Sunday, April 15, 2007

The Blues

Maybe I'm slowly spiralling downwards into a quagmire of depression, maybe just slowly being sucked in such that I'm still in denial that I'm depressed? But I still don't buy the idea that I'm depressed. I still think it's the Friday night/Saturday night/Sunday night routine, when I'm sitting here suffering from cabin fever in the 20 square metre shoebox, with nobody online to chat with, and getting a mental block on my neverending papers that I am writing, that I start feeling sorry for myself, working myself up into a bout of loneliness blues. Like how I ended up tonight. Except that the instances keep becoming more frequent that it's beginning to worry me. Like now, when I am over it and collected enough to be objectively worried about my mental well-being rather than dwell and wallow in it.

All night long, I sent out SOS's by email since there wasn't anyone online.
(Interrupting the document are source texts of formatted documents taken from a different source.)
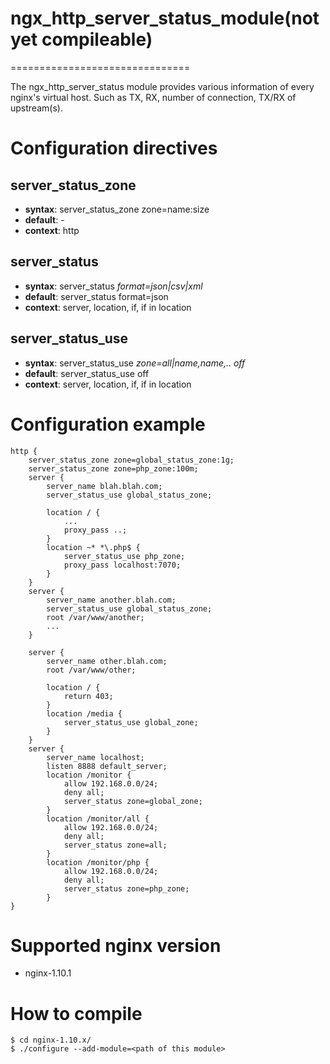 # ngx_http_server_status_module(not yet compileable)
===============================

The ngx_http_server_status module provides various information of every nginx's virtual host. Such as TX, RX, number of connection, TX/RX of upstream(s).

Configuration directives
========================
server_status_zone
------------------
* **syntax**: server_status_zone zone=name:size
* **default**: -
* **context**: http

server_status
--------------------
* **syntax**: server_status *format=json|csv|xml*
* **default**: server_status format=json
* **context**: server, location, if, if in location

server_status_use
--------------------
* **syntax**: server_status_use *zone=all|name,name,..* *off*
* **default**: server_status_use off
* **context**: server, location, if, if in location

Configuration example
=====================
	http {
		server_status_zone zone=global_status_zone:1g;
		server_status_zone zone=php_zone:100m;
		server {
			server_name blah.blah.com;
			server_status_use global_status_zone;

			location / {
				...
				proxy_pass ..;
			}
			location ~* *\.php$ {
				server_status_use php_zone;
				proxy_pass localhost:7070;
			}
		}
		server {
			server_name another.blah.com;
			server_status_use global_status_zone;
			root /var/www/another;
			...
		}

		server {
			server_name other.blah.com;
			root /var/www/other;

			location / {
				return 403;
			}
			location /media {
				server_status_use global_zone;
			}
		}
		server {
			server_name localhost;
			listen 8888 default_server;
			location /monitor {
			 	allow 192.168.0.0/24;
				deny all;
				server_status zone=global_zone;
			}
			location /monitor/all {
			 	allow 192.168.0.0/24;
				deny all;
				server_status zone=all;
			}
			location /monitor/php {
			 	allow 192.168.0.0/24;
				deny all;
				server_status zone=php_zone;
			}
	}

Supported nginx version
=======================

* nginx-1.10.1

How to compile
==============

	$ cd nginx-1.10.x/
	$ ./configure --add-module=<path of this module>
No responses. So I started calling using my Yahoo Voice Out, a sure sign of deeper desperation. The stupid facility went into denial, pretending that I wasn't subscribed. Excuse me, I still have $3.57 left in credit, dammit. So third option, I send an SOS by sms. 3 minutes tick by, in the world of instant gratification where we are surrounded by electronic devices which make communication so accessible, 3 minutes of non-response is NOT acceptable when it's an sms. Especially one which concerns life and ... a sucky, lonely life.

I start feeling really blue by then. Then all of a sudden my phone rings, my SOS is answered - delayed because the caller was driving home and now calling to check what has caused a complete turnaround from chirpy me yesterday to down-in-the-doldrums me tonight. I think I wanna go home, I choke out my feelings. I might be less lonely there. But the caller feeds me the exact same line I said to myself 7 minutes earlier, one could still feel equally lonely when surrounded by people. A beep shows up on my laptop screen - a friend from home has received my email SOS and is online to chat. I let the caller go to dinner after another 5 minutes, and move on to the online friend. The more I let out, the better I started to feel. By the end of the chat some 40 minutes or so later, I feel more connected to the world and recovered to face another day.